Dia desses, coisa de uns quinze dias, atravessei a ponte do Jandira e entrei de Maranhão adentro, nessa nesguinha que faz fronteira com a região norte do Piauí tendo como referência a Parnaíba. Fui a São Bernardo. Antes já havia conhecido Araioses e mais antes ainda a Tutoia, terra de meus amigos e confrades Rubem Freitas e Antonio Gallas.
A viagem foi aquilo que eu esperava ver a partir da estrada esburacada e que a gente fica em todo o percurso com a alma saindo pela boca morrendo de medo de um acidente. E vem curvas e lombadas e a estrada sem uma gota de sinalização. Sem contar no temor de a qualquer momento ser assaltado por algum motoqueiro, desses que ficam espreitando quem passa.
Não sei como é que pode todo que é santo dia esse pessoal dessas cidades do Maranhão estar na Parnaíba fazendo compras no Paraíba, fazendo consultas, trazendo mulher parideira pra hospital, trabalhadores vindo à procura do FGTS, PIS ou Pasep, aposentado correndo pra fazer empréstimo consignado e trafegando numa rodovia naquela situação?! Cidades como Araioses, Santa Quitéria, Tutoia, Agua Doce, Magalhães de Almeida, São Bernardo, de gente tão hospitaleira, mas que nada têm que favoreça se morar nelas.
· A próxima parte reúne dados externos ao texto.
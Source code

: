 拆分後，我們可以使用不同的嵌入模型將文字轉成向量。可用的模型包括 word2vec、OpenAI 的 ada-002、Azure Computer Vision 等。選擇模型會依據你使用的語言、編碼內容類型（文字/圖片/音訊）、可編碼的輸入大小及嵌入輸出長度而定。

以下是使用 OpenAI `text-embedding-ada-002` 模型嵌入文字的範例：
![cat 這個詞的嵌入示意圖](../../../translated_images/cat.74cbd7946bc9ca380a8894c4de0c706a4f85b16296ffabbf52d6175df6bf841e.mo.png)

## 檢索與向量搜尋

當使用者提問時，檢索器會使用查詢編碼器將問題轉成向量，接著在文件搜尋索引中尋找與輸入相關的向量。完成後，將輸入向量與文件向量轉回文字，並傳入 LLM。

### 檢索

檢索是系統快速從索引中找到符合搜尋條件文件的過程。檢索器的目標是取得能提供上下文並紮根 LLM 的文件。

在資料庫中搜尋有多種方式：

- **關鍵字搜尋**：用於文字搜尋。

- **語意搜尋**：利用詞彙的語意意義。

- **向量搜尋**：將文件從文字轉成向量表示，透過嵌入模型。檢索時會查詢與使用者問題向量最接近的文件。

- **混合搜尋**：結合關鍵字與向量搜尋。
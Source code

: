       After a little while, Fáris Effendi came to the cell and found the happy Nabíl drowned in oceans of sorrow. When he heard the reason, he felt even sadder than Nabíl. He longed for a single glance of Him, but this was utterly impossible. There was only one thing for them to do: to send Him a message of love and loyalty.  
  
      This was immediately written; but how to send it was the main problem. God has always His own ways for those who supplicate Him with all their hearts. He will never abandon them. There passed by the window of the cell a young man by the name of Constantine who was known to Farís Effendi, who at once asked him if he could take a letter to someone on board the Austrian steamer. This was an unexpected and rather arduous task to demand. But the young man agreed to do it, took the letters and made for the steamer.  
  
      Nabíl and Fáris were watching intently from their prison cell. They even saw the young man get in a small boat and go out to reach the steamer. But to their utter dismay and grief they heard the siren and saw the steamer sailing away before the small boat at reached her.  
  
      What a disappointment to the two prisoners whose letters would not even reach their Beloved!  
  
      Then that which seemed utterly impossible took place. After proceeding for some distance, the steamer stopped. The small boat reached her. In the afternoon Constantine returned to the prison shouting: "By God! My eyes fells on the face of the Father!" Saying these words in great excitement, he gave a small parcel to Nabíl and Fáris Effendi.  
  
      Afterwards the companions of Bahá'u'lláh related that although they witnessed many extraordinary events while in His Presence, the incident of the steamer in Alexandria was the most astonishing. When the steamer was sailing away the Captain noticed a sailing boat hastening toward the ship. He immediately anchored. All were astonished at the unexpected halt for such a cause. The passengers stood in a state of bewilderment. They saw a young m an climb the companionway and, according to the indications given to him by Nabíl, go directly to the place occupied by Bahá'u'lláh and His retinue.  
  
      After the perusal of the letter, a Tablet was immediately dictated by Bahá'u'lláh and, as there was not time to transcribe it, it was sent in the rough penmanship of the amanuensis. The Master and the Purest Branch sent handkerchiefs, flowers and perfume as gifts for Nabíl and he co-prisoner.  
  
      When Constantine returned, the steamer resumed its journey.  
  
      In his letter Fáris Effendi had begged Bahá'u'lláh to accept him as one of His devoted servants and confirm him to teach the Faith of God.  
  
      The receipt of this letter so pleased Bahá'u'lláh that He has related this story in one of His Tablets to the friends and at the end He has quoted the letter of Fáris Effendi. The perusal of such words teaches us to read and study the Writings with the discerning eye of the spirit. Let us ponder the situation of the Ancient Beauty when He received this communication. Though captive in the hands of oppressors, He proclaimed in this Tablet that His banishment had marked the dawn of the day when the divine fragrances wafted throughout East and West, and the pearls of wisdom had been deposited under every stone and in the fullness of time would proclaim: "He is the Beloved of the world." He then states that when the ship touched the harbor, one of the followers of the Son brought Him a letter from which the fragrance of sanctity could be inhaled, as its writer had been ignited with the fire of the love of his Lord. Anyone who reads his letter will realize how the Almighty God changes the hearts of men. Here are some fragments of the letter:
Pobres, feias, abandonadas, que lembram muito os bairros Santa Luzia e a Guarita, de gente ordinária e triste, feito cabras dentro de um aprisco apertado. Muitos e muitos saem todos os dias no rumo da Parnaíba e lá pelo meio do dia ou no começo da tarde voltam pra aquele fim de mundo! Como é que vive aquela gente? Qual a autoestima que podem ter? Quem eles podem ter como referências de sucesso? Tudo dessa gente é feito e comprado na Parnaíba. Da caixa de fósforos ao pano pra vestido.
E a minha impressão de viagem foi tomando consistência ao ver do carro aquela gente na beira da rodovia, naqueles povoados, as caras de desempregados, famintos, vestidos com roupas encardidas, as meninas tomando tope de moças já com os caroços dos peitos furando a blusa e sem nenhuma vergonha de pedirem dinheiro aos desconhecidos. Uma visão da miséria humana e da falta de sensibilidade de quem pode e deve mudar a sociedade.
Posso dizer que a impressão que tenho e tive do Maranhão sempre foi aquela de uma terra abandonada e com a maioria de sua gente miserável, ignorante, submissa e explorada por políticos sem vergonha nenhuma que se perpetuam dentro das prefeituras e câmaras de vereadores, corrompendo e sendo corrompidos, se revezando, casando e batizando, decidindo quem nasce e quem deve morrer.
E naquela viagem fui observando a mata, as casinhas de taipa dentro de roças. Umas até com antenas parabólicas! Meninos sujos comendo barro detrás de casa. Velhas desdentadas jogando no mato o mijo da noite que ficou nos pinicos e muitos porcos e mangueiras. Porque uma coisa a gente tem de admirar, essa parte do Maranhão tem mangueiras. Mangueiras enormes, centenárias com aquelas copas mais parecendo cabelo de negras. Aí lembrei de meu pai, filho de Brejo dos Anapurus. Ele dizia que na sua terra tinha uma mangueira que de tão velha deu caju.
Então eu me detive olhando aquela arrumação. Aqueles porcos de tudo quanto era definição e tamanho. Os pretos, os ruivos, outros rajados, uns cinzentos, outros cobertos de lama, uns de rabo fino. Do barrão ao bacurinho. Uns tão pequenos que, se mortos e pelados, mal dariam pra uma família de dez pessoas na hora do almoço. E ali embaixo daquelas mangueiras eles ficam, dormem nessa época de muita manga madura. De vez em quando tem uma briga, se mordem. Depois estão no mesmo chiqueiro.
E é dessa forma, desse mesmo jeito que estou contando, que vivem esses políticos dessa parte do Maranhão, vizinha e dependente de um tudo da Parnaíba. Feito uns porcos debaixo das mangueiras velhas esperando esta ou aquela manga madura ou de vez cair pra ser devorada em questão de minutos. Brigam aqui, mas se ajuntam mais na frente. Exploram e humilham o povo que lhes dá voto de confiança. Ficam ali engordando e retirando do caroço da manga, que são as prefeituras, até a última gota de sumo.